On the first day of an oversight visit to the site of the Jagersfontein mine dam disaster in the Free State, the Select Committee on Land Reform, Environment, Mineral Resources and Energy expressed its concern about the Department of Mineral Resources and Energy’s response to a court judgement relating to who is responsible for maintaining mining-related land and property. A dam at the site of a former mine burst recently, with tragic consequences for the people living in the area.
The select committee made these comments during a joint committee meeting with the Select Committee on Land Reform, Environment, Mineral Resources and Energy and the Free State Legislature.
In her opening remarks, the committee Chairperson, Ms Tebogo Modise, said: “We are here to get answers.
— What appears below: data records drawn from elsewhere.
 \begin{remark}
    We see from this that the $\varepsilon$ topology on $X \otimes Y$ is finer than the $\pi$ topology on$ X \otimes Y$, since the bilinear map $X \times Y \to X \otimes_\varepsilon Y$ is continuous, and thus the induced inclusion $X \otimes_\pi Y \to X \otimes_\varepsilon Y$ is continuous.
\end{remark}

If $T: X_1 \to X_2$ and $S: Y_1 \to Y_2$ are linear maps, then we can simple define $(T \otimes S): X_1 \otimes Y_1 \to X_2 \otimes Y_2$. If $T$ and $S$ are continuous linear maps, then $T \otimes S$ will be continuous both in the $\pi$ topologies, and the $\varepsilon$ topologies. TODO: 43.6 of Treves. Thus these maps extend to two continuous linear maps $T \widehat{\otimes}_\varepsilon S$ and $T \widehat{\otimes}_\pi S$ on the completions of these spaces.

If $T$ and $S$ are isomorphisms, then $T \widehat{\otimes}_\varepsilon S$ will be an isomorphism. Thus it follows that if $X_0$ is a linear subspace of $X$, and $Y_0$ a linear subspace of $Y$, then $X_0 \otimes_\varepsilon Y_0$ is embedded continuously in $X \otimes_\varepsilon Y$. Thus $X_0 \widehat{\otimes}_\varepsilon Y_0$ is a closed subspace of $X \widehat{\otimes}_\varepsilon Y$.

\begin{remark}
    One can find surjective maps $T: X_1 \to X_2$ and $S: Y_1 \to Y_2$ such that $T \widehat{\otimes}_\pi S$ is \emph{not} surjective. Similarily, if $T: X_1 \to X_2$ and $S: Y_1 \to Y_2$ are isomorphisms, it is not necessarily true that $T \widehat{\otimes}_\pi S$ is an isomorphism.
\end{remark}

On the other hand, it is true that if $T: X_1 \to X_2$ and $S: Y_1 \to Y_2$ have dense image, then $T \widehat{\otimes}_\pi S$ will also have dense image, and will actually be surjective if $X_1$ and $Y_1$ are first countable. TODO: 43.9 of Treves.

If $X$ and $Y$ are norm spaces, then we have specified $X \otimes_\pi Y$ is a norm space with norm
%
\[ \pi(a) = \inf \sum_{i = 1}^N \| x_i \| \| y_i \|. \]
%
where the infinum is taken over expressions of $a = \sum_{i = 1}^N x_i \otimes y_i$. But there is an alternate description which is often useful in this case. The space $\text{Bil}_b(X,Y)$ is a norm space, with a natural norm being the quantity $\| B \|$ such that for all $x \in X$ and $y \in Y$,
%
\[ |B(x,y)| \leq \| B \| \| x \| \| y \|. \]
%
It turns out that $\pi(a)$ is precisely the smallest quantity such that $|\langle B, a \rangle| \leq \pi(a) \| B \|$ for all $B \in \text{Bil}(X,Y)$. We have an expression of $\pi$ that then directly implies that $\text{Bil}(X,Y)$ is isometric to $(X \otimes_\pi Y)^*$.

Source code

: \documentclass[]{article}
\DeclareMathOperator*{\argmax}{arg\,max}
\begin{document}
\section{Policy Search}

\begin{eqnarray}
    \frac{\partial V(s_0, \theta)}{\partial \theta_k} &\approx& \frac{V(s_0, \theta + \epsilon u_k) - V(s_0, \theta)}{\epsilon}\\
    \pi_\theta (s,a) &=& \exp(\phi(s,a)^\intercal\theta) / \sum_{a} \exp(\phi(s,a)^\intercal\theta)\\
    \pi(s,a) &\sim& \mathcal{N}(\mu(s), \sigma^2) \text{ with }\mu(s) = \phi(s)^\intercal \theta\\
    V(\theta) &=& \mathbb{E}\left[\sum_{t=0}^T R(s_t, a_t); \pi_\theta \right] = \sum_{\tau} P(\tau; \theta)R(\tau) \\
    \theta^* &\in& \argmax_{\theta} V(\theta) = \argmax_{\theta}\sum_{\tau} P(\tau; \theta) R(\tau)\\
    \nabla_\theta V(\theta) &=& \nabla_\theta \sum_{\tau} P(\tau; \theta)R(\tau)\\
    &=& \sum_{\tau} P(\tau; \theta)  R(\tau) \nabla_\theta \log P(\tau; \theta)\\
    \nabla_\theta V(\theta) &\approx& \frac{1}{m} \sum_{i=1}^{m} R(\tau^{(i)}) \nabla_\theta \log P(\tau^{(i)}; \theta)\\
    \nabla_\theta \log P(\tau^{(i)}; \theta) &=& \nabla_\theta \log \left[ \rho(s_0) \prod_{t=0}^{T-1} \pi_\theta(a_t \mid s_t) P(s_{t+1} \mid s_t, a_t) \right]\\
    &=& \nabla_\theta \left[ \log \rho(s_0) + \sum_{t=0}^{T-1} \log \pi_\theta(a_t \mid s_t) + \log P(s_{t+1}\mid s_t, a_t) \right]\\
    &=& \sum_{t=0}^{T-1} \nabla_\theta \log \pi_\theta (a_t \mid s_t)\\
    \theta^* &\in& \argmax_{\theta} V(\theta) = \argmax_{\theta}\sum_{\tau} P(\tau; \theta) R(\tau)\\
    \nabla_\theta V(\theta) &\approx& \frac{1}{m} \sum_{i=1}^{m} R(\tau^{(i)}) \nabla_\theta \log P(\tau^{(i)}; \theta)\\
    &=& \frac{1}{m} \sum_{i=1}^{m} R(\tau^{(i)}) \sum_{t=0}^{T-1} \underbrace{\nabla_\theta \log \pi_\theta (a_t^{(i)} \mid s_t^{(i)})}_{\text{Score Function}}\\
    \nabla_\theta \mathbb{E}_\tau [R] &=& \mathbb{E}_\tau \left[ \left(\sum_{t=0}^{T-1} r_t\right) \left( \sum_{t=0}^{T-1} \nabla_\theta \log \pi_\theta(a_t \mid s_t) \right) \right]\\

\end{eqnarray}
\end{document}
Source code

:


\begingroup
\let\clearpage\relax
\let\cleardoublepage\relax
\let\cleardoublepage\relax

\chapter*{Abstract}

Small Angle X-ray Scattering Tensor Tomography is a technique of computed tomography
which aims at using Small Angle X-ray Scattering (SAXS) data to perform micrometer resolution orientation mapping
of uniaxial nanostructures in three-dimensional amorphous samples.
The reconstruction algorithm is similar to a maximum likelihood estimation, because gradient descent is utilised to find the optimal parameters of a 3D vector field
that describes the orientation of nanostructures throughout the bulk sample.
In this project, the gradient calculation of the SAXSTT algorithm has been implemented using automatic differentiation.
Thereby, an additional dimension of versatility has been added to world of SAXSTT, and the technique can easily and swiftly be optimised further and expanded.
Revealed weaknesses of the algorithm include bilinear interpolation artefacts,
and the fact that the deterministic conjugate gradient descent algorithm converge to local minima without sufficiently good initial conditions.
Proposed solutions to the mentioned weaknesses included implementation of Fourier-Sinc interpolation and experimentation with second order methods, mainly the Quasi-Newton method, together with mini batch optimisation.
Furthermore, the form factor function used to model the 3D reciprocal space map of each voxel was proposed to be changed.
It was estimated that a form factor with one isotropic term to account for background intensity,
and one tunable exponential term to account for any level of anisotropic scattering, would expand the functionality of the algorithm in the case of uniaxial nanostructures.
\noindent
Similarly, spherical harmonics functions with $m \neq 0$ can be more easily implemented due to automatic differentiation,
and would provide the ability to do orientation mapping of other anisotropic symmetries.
We are here because of the tragedy. Lives were lost and people are traumatised. We are here to get information on what happened and the role government is playing in assisting the affected community.”
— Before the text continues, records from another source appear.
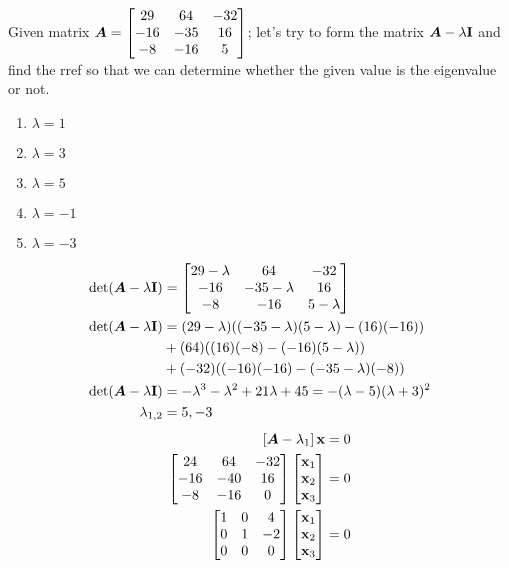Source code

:\documentclass{article}
\begin{document}
Given matrix $ \matr{A} = \begin{bmatrix} 29 & 64 & -32 \\ -16 & -35 & 16 \\ -8 & -16 & 5 \end{bmatrix} $; let's try to form the matrix $ \matr{A} - \lambda \vect{I} $ and find the rref so that we can determine whether the given value is the eigenvalue or not.
\begin{enumerate}[label = \textbf{\arabic*)}]
	\item $ \lambda = 1 $
	\item $ \lambda = 3 $
	\item $ \lambda = 5 $
	\item $ \lambda = -1 $
	\item $ \lambda = -3 $
\end{enumerate}
\hr
\begin{align*}
	\det( \matr{A} - \lambda \vect{I} ) & =
		\begin{bmatrix}
			29 - \lambda & 64 & -32 \\
			-16 & -35 - \lambda & 16 \\
			-8 & -16 & 5 - \lambda
		\end{bmatrix} \\
	\det( \matr{A} - \lambda \vect{I} )
		& = (29 - \lambda)( (-35 - \lambda)(5 - \lambda) - (16)(-16) ) \\
		& + (64)( (16)(-8) - (-16)(5 - \lambda) ) \\
		& + (-32)( (-16)(-16) - (-35 - \lambda)(-8) ) \\
	\det( \matr{A} - \lambda \vect{I} ) & =
		-\lambda^3 - \lambda^2 + 21\lambda + 45 = -(\lambda - 5)(\lambda + 3)^2 \\
	\lambda_{1,2} & = 5, -3
\end{align*}
\begin{align*}
	\left[ \matr{A} - \lambda_1 \right] \vect{x} & = 0 \\
	\begin{bmatrix}
		24 & 64 & -32 \\
		-16 & -40 & 16 \\
		-8 & -16 & 0
	\end{bmatrix}
	\begin{bmatrix} \vect{x}_1 \\ \vect{x}_2 \\ \vect{x}_3 \end{bmatrix} & = 0 \\
	\begin{bmatrix}
		1 & 0 & 4 \\
		0 & 1 & -2 \\
		0 & 0 & 0
	\end{bmatrix}
	\begin{bmatrix} \vect{x}_1 \\ \vect{x}_2 \\ \vect{x}_3 \end{bmatrix} & = 0
\end{align*}
\end{document}
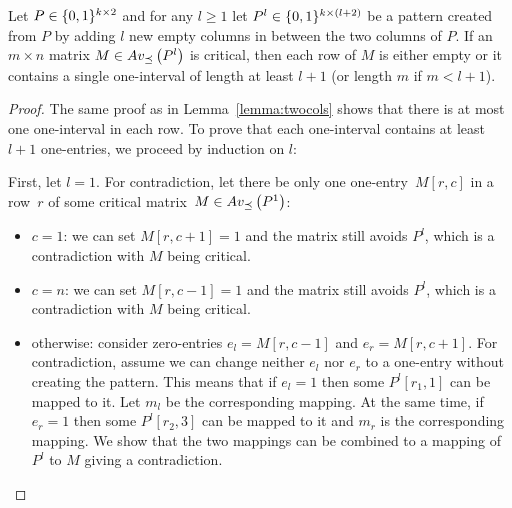 \begin{lemma}
\label{lemma:maxmult}
Let $P\in\{0,1\}^{k\times2}$ and for any $l\geq1$ let $P^l\in\{0,1\}^{k\times(l+2)}$ be a pattern created from $P$ by adding $l$ new empty columns in between the two columns of $P$. If an $m\times n$ matrix $M\in Av_{\preceq}\left(P^l\right)$ is critical, then each row of $M$ is either empty or it contains a single one-interval of length at least $l+1$ (or length $m$ if $m<l+1$).
\end{lemma}
\begin{proof}
The same proof as in Lemma~\ref{lemma:twocols} shows that there is at most one one-interval in each row. To prove that each one-interval contains at least $l+1$ one-entries, we proceed by induction on $l$:

First, let $l=1$. For contradiction, let there be only one one-entry~$M[r,c]$ in a row~$r$ of some critical matrix~$M\in Av_{\preceq}\left(P^1\right)$:
\begin{itemize}
	\item $c=1$: we can set $M[r,c+1]=1$ and the matrix still avoids $P^l$, which is a contradiction with $M$ being critical.
	\item $c=n$: we can set $M[r,c-1]=1$ and the matrix still avoids $P^l$, which is a contradiction with $M$ being critical.
	\item otherwise: consider zero-entries $e_l=M[r,c-1]$ and $e_r=M[r,c+1]$. For contradiction, assume we can change neither $e_l$ nor $e_r$ to a one-entry without creating the pattern. This means that if $e_l=1$ then some $P^l[r_1,1]$ can be mapped to it. Let $m_l$ be the corresponding mapping. At the same time, if $e_r=1$ then some $P^l[r_2,3]$ can be mapped to it and $m_r$ is the corresponding mapping. We show that the two mappings can be combined to a mapping of $P^l$ to $M$ giving a contradiction.
	

\end{itemize}
\end{proof}
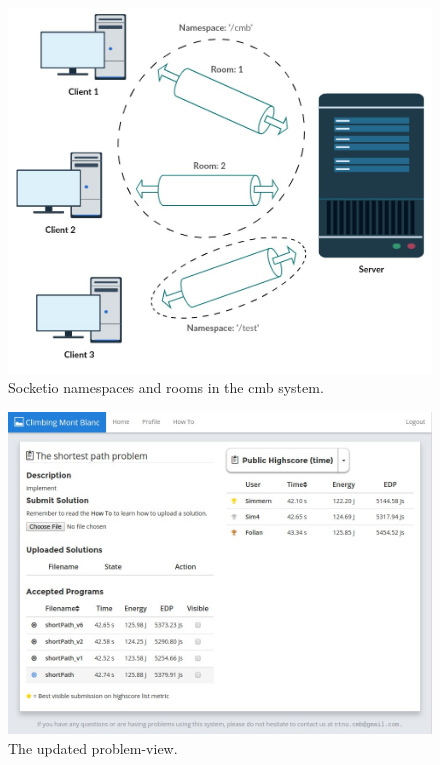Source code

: \begin{figure}
    \includegraphics[width=1.0\textwidth]{figs/namespaces_and_rooms.jpg}
    \caption[Socketio namespaces and rooms in the \gls{cmb} system]{Socketio namespaces and rooms in the \gls{cmb} system. }
    \label{fig:namespaces-and-rooms}
\end{figure}

\clearpage

\begin{figure}
    \includegraphics[width=1.0\textwidth]{figs/problem_view.jpg}
    \caption[The updated problem-view]{The updated problem-view.}
    \label{fig:problem-view}
\end{figure}


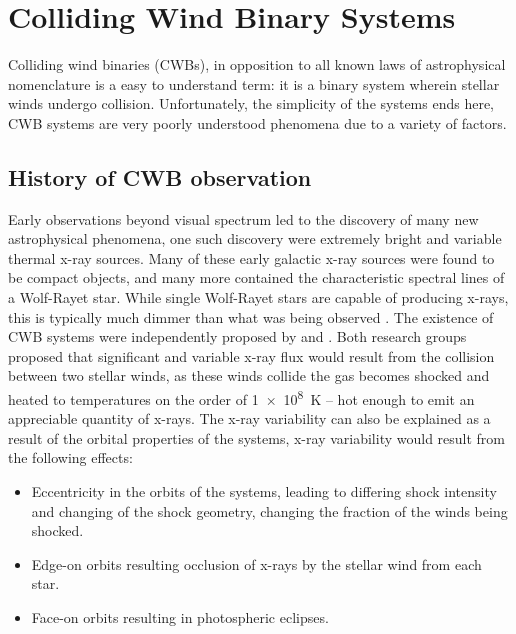 \section{Colliding Wind Binary Systems}
\label{sec:cwb}

Colliding wind binaries (CWBs), in opposition to all known laws of astrophysical nomenclature is a easy to understand term: it is a binary system wherein stellar winds undergo collision.
Unfortunately, the simplicity of the systems ends here, CWB systems are very poorly understood phenomena due to a variety of factors.

\subsection{History of CWB observation}


Early observations beyond visual spectrum led to the discovery of many new astrophysical phenomena, one such discovery were extremely bright and variable thermal x-ray sources.
Many of these early galactic x-ray sources were found to be compact objects, and many more contained the characteristic spectral lines of a Wolf-Rayet star.
While single Wolf-Rayet stars are capable of producing x-rays, this is typically much dimmer than what was being observed 
\parencite{sewardXraysEtaCarinae1979}.
The existence of CWB systems were independently proposed by \textcite{prilutskii_x_1976} and \textcite{cherepashchukDetectabilityWolfRayetBinaries1976}. 
Both research groups proposed that significant and variable x-ray flux would result from the collision between two stellar winds, as these winds collide the gas becomes shocked and heated to temperatures on the order of \SI{1e8}{\kelvin} -- hot enough to emit an appreciable quantity of x-rays.
The x-ray variability can also be explained as a result of the orbital properties of the systems, x-ray variability would result from the following effects:

\begin{itemize}
  \item Eccentricity in the orbits of the systems, leading to differing shock intensity and changing of the shock geometry, changing the fraction of the winds being shocked.
  \item Edge-on orbits resulting occlusion of x-rays by the stellar wind from each star. 
  \item Face-on orbits resulting in photospheric eclipses.
\end{itemize}


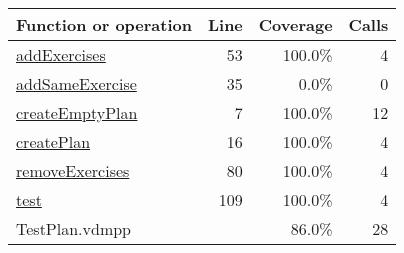\begin{longtable}{|l|r|r|r|}
\hline
Function or operation & Line & Coverage & Calls \\
\hline
\hline
\hyperref[addExercises:53]{addExercises} & 53&100.0\% & 4 \\
\hline
\hyperref[addSameExercise:35]{addSameExercise} & 35&0.0\% & 0 \\
\hline
\hyperref[createEmptyPlan:7]{createEmptyPlan} & 7&100.0\% & 12 \\
\hline
\hyperref[createPlan:16]{createPlan} & 16&100.0\% & 4 \\
\hline
\hyperref[removeExercises:80]{removeExercises} & 80&100.0\% & 4 \\
\hline
\hyperref[test:109]{test} & 109&100.0\% & 4 \\
\hline
\hline
TestPlan.vdmpp & & 86.0\% & 28 \\
\hline
\end{longtable}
During the oversight visit, the Select Committee on Land Reform, Environment, Mineral Resources and Energy also met with the Department of Mineral Resources and Energy (DMRE) and the Department of Forestry, Fisheries and the Environment. The DMRE said that according to their records, De Beers was the last mining company to have control over the area. The Regional Manager of Mineral Regulation Ms Kalipa Kewuti explained that there is currently a company onsite working on the surface of the area processing waste material from mining operations in the 1970s.
The DMRE said a company called Ataqua Mining applied for prospecting rights to work the diamond tailing/surface dumps in the same area where De Beers now has a lapsed right. The DMRE accepted Ataqua’s application, but De Beers took the department to court to set aside the prospecting right on the grounds that the tailings/surface dumps in question were created by De Beers during the course of mining over the years and that De Beers is the owner of any minerals found in the tailings/surface dumps in question.
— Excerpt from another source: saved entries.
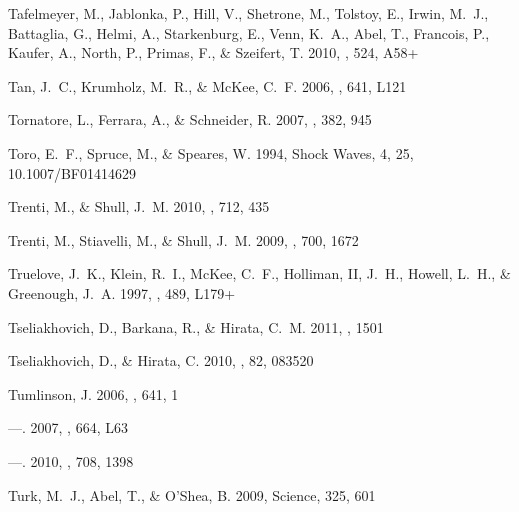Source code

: \documentclass[12pt,preprint]{aastex}
\begin{document}
\begin{thebibliography}{108}
{Tafelmeyer}, M., {Jablonka}, P., {Hill}, V., {Shetrone}, M., {Tolstoy}, E.,
  {Irwin}, M.~J., {Battaglia}, G., {Helmi}, A., {Starkenburg}, E., {Venn},
  K.~A., {Abel}, T., {Francois}, P., {Kaufer}, A., {North}, P., {Primas}, F.,
  \& {Szeifert}, T. 2010, \aap, 524, A58+

{Tan}, J.~C., {Krumholz}, M.~R., \& {McKee}, C.~F. 2006, \apjl, 641, L121

{Tornatore}, L., {Ferrara}, A., \& {Schneider}, R. 2007, \mnras, 382, 945

Toro, E.~F., Spruce, M., \& Speares, W. 1994, Shock Waves, 4, 25,
  10.1007/BF01414629

{Trenti}, M., \& {Shull}, J.~M. 2010, \apj, 712, 435

{Trenti}, M., {Stiavelli}, M., \& {Shull}, J.~M. 2009, \apj, 700, 1672

{Truelove}, J.~K., {Klein}, R.~I., {McKee}, C.~F., {Holliman}, II, J.~H.,
  {Howell}, L.~H., \& {Greenough}, J.~A. 1997, \apjl, 489, L179+

{Tseliakhovich}, D., {Barkana}, R., \& {Hirata}, C.~M. 2011, \mnras, 1501

{Tseliakhovich}, D., \& {Hirata}, C. 2010, \prd, 82, 083520

{Tumlinson}, J. 2006, \apj, 641, 1

---. 2007, \apjl, 664, L63

---. 2010, \apj, 708, 1398

{Turk}, M.~J., {Abel}, T., \& {O'Shea}, B. 2009, Science, 325, 601


\end{thebibliography}
\end{document}
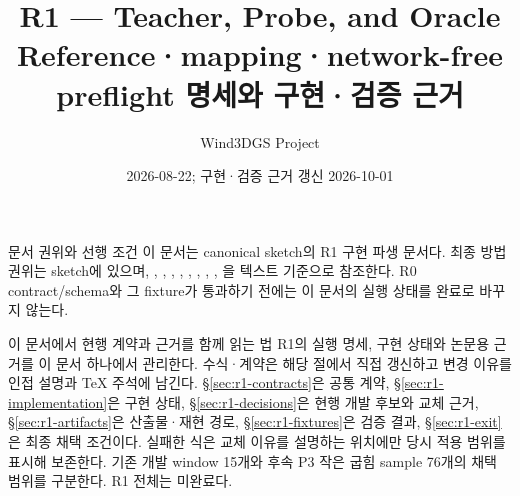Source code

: \documentclass[10pt]{article}
\title{\textbf{R1 --- Teacher, Probe, and Oracle}\\
Reference·mapping·network-free preflight 명세와 구현·검증 근거}
\author{Wind3DGS Project}
\date{2026-08-22; 구현·검증 근거 갱신 2026-10-01}
\begin{document}
\maketitle

\begin{contractbox}{문서 권위와 선행 조건}
이 문서는 canonical sketch의 R1 구현 파생 문서다. 최종 방법 권위는 sketch에 있으며,
, ,
, ,
, ,
, ,
을 텍스트 기준으로 참조한다.
R0 contract/schema와 그 fixture가 통과하기 전에는 이 문서의 실행 상태를 완료로 바꾸지 않는다.
\end{contractbox}

\begin{contractbox}{이 문서에서 현행 계약과 근거를 함께 읽는 법}
R1의 실행 명세, 구현 상태와 논문용 근거를 이 문서 하나에서 관리한다.
수식·계약은 해당 절에서 직접 갱신하고 변경 이유를 인접 설명과 TeX 주석에 남긴다.
\S\ref{sec:r1-contracts}은 공통 계약, \S\ref{sec:r1-implementation}은 구현 상태,
\S\ref{sec:r1-decisions}은 현행 개발 후보와 교체 근거,
\S\ref{sec:r1-artifacts}은 산출물·재현 경로,
\S\ref{sec:r1-fixtures}은 검증 결과, \S\ref{sec:r1-exit}은 최종 채택 조건이다.
실패한 식은 교체 이유를 설명하는 위치에만 당시 적용 범위를 표시해 보존한다.
기존 개발 window 15개와 후속 P3 작은 굽힘 sample 76개의 채택 범위를 구분한다. R1 전체는 미완료다.
\end{contractbox}
\end{document}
The Mineral and Petroleum Resources Development Act (MPRDA) 2002 does not apply to tailings/surface dumps and the dumps in question are not subject to control by the MPRDA, which made the state the custodian of all minerals in South Africa.
DMRE informed the committee that as a result of the court judgement, the department would only be able to regulate mine dumps if the current legislation is amended. Currently, mine dumps are the private property of the mining company that created them.
A committee member, Mr Jomo Nyambi, queried why the DMRE never challenged the court ruling, as the matter relates directly to mining. Now, 15 years later, this disaster requires government intervention but who is responsible for the mine dump is unclear.